> **Work to be completed**
Show all lines of the listing that hold the word "rocha".

> **Data provided**
:::

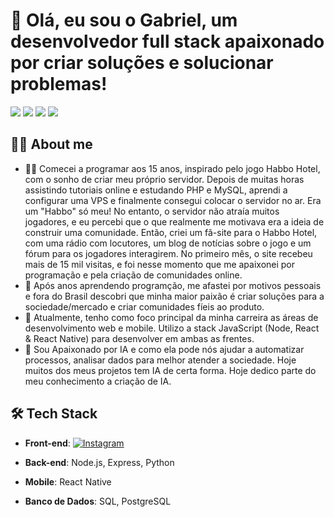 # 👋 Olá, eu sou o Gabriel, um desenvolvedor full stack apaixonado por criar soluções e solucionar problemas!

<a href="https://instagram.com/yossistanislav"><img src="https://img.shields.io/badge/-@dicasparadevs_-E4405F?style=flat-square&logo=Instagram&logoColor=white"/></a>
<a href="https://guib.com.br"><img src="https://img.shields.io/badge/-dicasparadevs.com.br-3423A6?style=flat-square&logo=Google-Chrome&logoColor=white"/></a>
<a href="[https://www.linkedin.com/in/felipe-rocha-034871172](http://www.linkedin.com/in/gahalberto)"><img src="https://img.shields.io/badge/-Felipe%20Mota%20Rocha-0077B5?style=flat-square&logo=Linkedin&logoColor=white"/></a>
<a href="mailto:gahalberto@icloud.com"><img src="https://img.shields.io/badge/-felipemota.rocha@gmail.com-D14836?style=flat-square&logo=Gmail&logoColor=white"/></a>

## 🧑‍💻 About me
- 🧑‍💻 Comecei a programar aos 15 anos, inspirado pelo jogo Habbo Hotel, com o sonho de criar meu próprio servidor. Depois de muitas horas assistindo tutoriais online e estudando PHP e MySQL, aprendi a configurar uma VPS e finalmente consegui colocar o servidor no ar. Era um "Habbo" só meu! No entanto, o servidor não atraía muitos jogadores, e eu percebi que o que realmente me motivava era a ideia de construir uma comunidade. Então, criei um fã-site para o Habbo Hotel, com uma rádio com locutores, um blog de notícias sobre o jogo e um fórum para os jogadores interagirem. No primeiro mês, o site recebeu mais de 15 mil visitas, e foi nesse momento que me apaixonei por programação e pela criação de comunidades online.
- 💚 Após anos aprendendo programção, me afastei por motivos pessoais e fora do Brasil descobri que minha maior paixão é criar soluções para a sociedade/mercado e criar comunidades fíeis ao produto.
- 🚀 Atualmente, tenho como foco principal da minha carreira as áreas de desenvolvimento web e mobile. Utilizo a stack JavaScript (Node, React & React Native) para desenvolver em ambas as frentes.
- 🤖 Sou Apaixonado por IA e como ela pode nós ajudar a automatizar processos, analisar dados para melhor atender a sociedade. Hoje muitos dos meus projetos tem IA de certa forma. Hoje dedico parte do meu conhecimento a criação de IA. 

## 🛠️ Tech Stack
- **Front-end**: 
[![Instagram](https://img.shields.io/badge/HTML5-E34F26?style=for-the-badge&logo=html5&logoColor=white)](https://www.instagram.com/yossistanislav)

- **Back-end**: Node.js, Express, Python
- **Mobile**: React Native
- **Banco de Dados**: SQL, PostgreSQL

:::

> **Answer to this exercise**
<a href="[https://www.linkedin.com/in/felipe-rocha-034871172](http://www.linkedin.com/in/gahalberto)"><img src="https://img.shields.io/badge/-Felipe%20Mota%20Rocha-0077B5?style=flat-square&logo=Linkedin&logoColor=white"/></a>
<a href="mailto:gahalberto@icloud.com"><img src="https://img.shields.io/badge/-felipemota.rocha@gmail.com-D14836?style=flat-square&logo=Gmail&logoColor=white"/></a>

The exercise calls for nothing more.